Your instructions:
Line count for "aperture": give the number of lines in the records below that hold it, and nothing else.

Data records
════════════════════

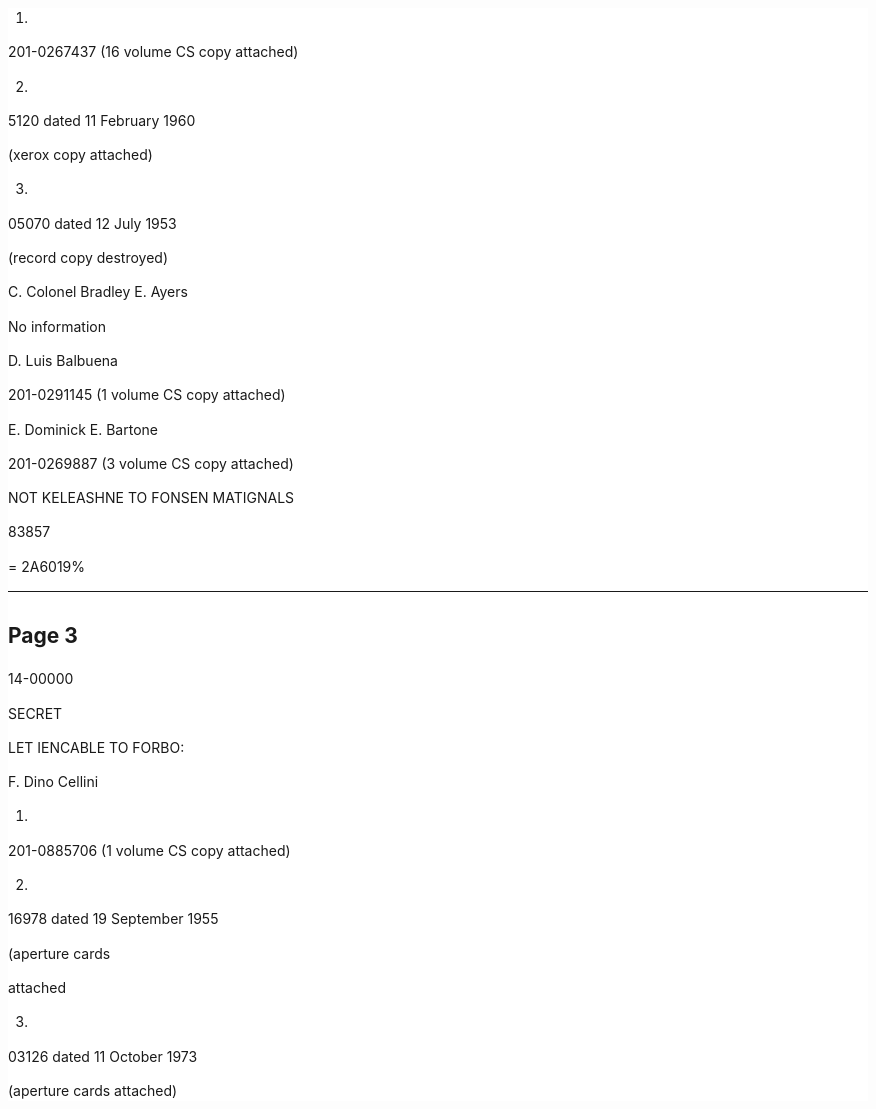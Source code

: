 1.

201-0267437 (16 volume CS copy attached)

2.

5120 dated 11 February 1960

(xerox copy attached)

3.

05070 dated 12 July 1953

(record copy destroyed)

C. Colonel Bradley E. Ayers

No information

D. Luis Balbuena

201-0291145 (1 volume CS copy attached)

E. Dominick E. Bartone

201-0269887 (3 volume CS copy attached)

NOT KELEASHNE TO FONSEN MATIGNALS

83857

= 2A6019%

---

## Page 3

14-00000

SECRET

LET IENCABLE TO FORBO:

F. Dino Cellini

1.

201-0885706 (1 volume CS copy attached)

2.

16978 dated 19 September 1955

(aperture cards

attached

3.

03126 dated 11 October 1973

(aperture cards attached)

════════════════════

Exercise answer:
2